Hurdle #3: Taking care of dependent parents

Susan and I are looking forward to retirement.  We don’t know exactly what it will look like, but chances are it will involve spending time with grandchildren (with four kids we’d better have some), playing golf, fishing, maybe even going on a mission trip or some other form of volunteering.  That all sounds pretty good, but what am I going to do about my mom?  You see, my mom is a big part of the family.  She takes the kids to movies, she watches them play sports.  She’s in her sixties now (gosh, I hope she doesn’t hate me for telling you that), but that means she’ll be well into her eighties by the time I’m getting ready to retire.  My mom may be fairly independent now, but that may not always be the case, and I’m not exactly sure how taking care of her will impact my retirement plans.

Here are three things to know about taking care of aging parents:

#1 Long-term care is expensive

Like it or not, we all face the possibility of needing custodial care at some point in our life.  Whether it’s assistance with getting dressed, eating, and bathing, or the result of cognitive impairment from such things as Alzheimer’s disease, caring for a loved one in these circumstances can create a tremendous physical and financial strain.

Talk to an insurance professional about long-term care insurance.  Not only can it help pay for long-term care, but many plans offer respite care for caregivers.  Talk to your employer to see if they provide a long-term care insurance benefit.  Some group plans even extend benefits to family members.

To learn more about long-term care insurance.

#2 Medicaid looks back 5 years

Every state offers Medicaid to help pay for custodial care, but most states require you to spend down most of your assets before you qualify for Medicaid benefits.  Your parents may attempt to transfer assets to you in order to qualify for Medicaid benefits, but Medicaid will look back five years and include any assets transferred during this time in the exclusion period.  If you think your parents may have this in mind, they may want to speak with an estate planning professional with experience in Medicaid planning.  See here for help finding an estate planning attorney.
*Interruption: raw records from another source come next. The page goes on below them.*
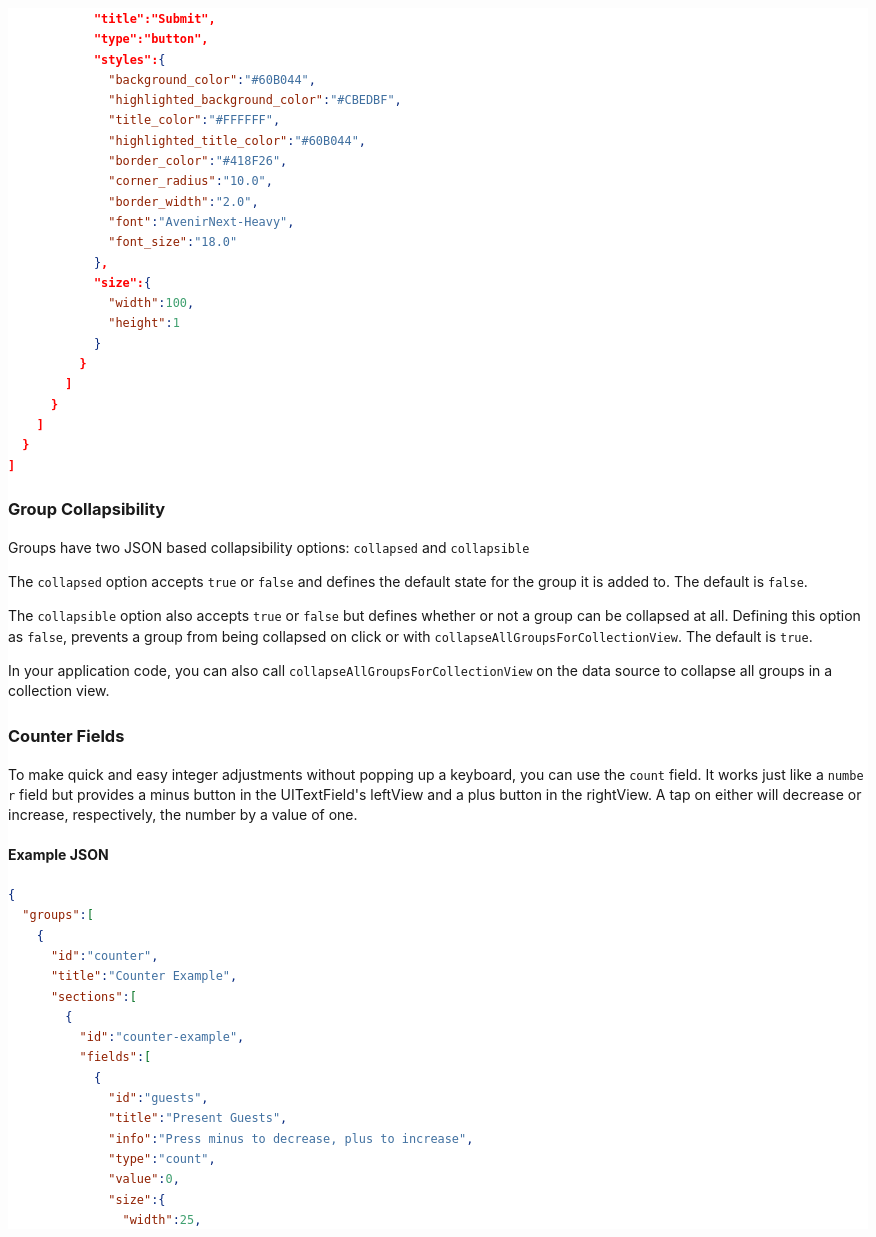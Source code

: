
 ```json
            "title":"Submit",
            "type":"button",
            "styles":{
              "background_color":"#60B044",
              "highlighted_background_color":"#CBEDBF",
              "title_color":"#FFFFFF",
              "highlighted_title_color":"#60B044",
              "border_color":"#418F26",
              "corner_radius":"10.0",
              "border_width":"2.0",
              "font":"AvenirNext-Heavy",
              "font_size":"18.0"
            },
            "size":{
              "width":100,
              "height":1
            }
          }
        ]
      }
    ]
  }
]
```

### Group Collapsibility

Groups have two JSON based collapsibility options: `collapsed` and `collapsible`

The `collapsed` option accepts `true` or `false` and defines the default state for the group it is added to. The default is `false`.

The `collapsible` option also accepts `true` or `false` but defines whether or not a group can be collapsed at all. Defining this option as `false`, prevents a group from being collapsed on click or with `collapseAllGroupsForCollectionView`. The default is `true`.

In your application code, you can also call `collapseAllGroupsForCollectionView` on the data source to collapse all groups in a collection view.

### Counter Fields

To make quick and easy integer adjustments without popping up a keyboard, you can use the  `count` field. It works just like a `number` field but provides a minus button in the UITextField's leftView and a plus button in the rightView. A tap on either will decrease or increase, respectively, the number by a value of one.

#### Example JSON
```json
{
  "groups":[
    {
      "id":"counter",
      "title":"Counter Example",
      "sections":[
        {
          "id":"counter-example",
          "fields":[
            {
              "id":"guests",
              "title":"Present Guests",
              "info":"Press minus to decrease, plus to increase",
              "type":"count",
              "value":0,
              "size":{
                "width":25,
```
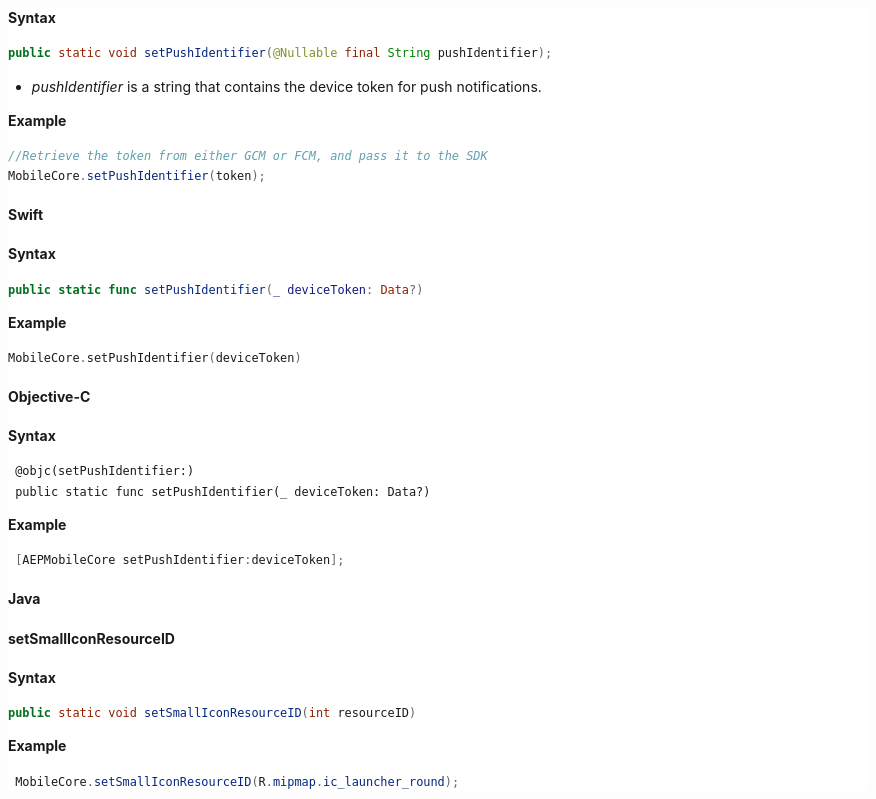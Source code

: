 **Syntax**

```java
public static void setPushIdentifier(@Nullable final String pushIdentifier);
```

* _pushIdentifier_  is a string that contains the device token for push notifications.

**Example**

```java
//Retrieve the token from either GCM or FCM, and pass it to the SDK
MobileCore.setPushIdentifier(token);
```

<Variant platform="ios" api="set-push-identifier" repeat="10"/>

#### Swift

**Syntax**

```swift
public static func setPushIdentifier(_ deviceToken: Data?)
```

**Example**

```swift
MobileCore.setPushIdentifier(deviceToken)
```

#### Objective-C

**Syntax**

```objc
 @objc(setPushIdentifier:)
 public static func setPushIdentifier(_ deviceToken: Data?)
```

**Example**

```objectivec
 [AEPMobileCore setPushIdentifier:deviceToken];
```

<Variant platform="android" api="set-icon-resource-id" repeat="11"/>

#### Java

#### setSmallIconResourceID

**Syntax**

```java
public static void setSmallIconResourceID(int resourceID)
```

**Example**

```java
 MobileCore.setSmallIconResourceID(R.mipmap.ic_launcher_round);
```
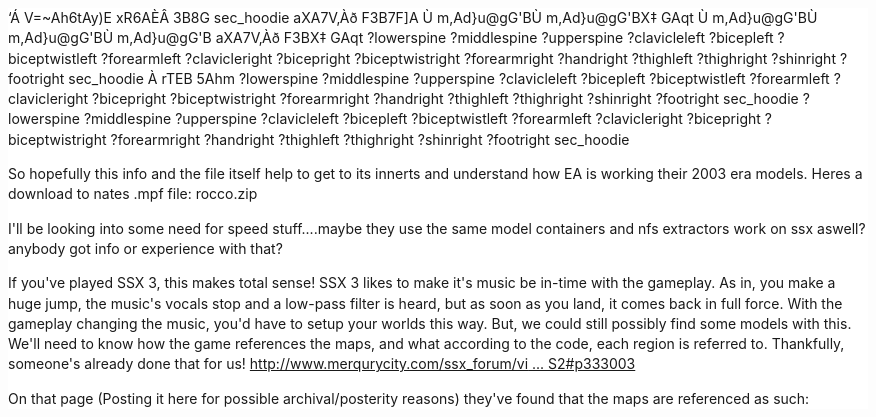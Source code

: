 ‘Á V=~Ah6tAy)E
 xR6AÈÂ 3B8G
 sec_hoodie
 aXA7V‚Àð F3B7F]A
Ù m,Ad}u@gG'BÙ m,Ad}u@gG'BX‡ GAqt
Ù m,Ad}u@gG'BÙ m,Ad}u@gG'BÙ m,Ad}u@gG'B
 aXA7V‚Àð F3BX‡ GAqt
 ?lowerspine ?middlespine ?upperspine
 ?clavicleleft ?bicepleft
 ?biceptwistleft
 ?forearmleft ?clavicleright ?bicepright
 ?biceptwistright ?forearmright
 ?handright
 ?thighleft ?thighright ?shinright ?footright
 sec_hoodie
À rTEB 5Ahm
 ?lowerspine ?middlespine ?upperspine
 ?clavicleleft ?bicepleft
 ?biceptwistleft
 ?forearmleft ?clavicleright ?bicepright
 ?biceptwistright ?forearmright
 ?handright
 ?thighleft ?thighright ?shinright ?footright
 sec_hoodie
 ?lowerspine ?middlespine ?upperspine
 ?clavicleleft ?bicepleft
 ?biceptwistleft
 ?forearmleft ?clavicleright ?bicepright
 ?biceptwistright ?forearmright
 ?handright
 ?thighleft ?thighright ?shinright ?footright
 sec_hoodie

So hopefully this info and the file itself help to get to its innerts and understand how EA is working their 2003 era models.
Heres a download to nates .mpf file:
rocco.zip

I'll be looking into some need for speed stuff....maybe they use the same model containers and nfs extractors work on ssx aswell?
anybody got info or experience with that?

If you've played SSX 3, this makes total sense! SSX 3 likes to make it's music be in-time with the gameplay. As in, you make a huge jump, the music's vocals stop and a low-pass filter is heard, but as soon as you land, it comes back in full force. With the gameplay changing the music, you'd have to setup your worlds this way. But, we could still possibly find some models with this. We'll need to know how the game references the maps, and what according to the code, each region is referred to. Thankfully, someone's already done that for us! [http://www.merqurycity.com/ssx_forum/vi ... S2#p333003](http://www.merqurycity.com/ssx_forum/viewtopic.php?f=8&t=12138&p=333003&hilit=MDLPS2#p333003)

On that page (Posting it here for possible archival/posterity reasons) they've found that the maps are referenced as such:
#3 Taking care of dependent parents has tax benefits

Just think, after all those years they were able to claim you as a dependent for tax purposes, now they are finally returning the favor.  But before you go naming mom or dad as a dependent, remember that they must meet certain criteria.  For starters, their income must be below the annual exemption amount, which for 2010 is $3,650.  Also, you must provide for more than 50% of their support.  Tax credits and deductions may also be available when you pay for certain medical expenses.  The rules regarding these tax benefits can get a bit tricky, so you may want to consult a tax professional regarding your situation.

See here for more on the tax benefits of caring for aging parents.

Bottom line: The cost of caring for aging parents can hinder your retirement goals, so talk to them about what they would do if they ever became physically or financially dependent, and plan accordingly.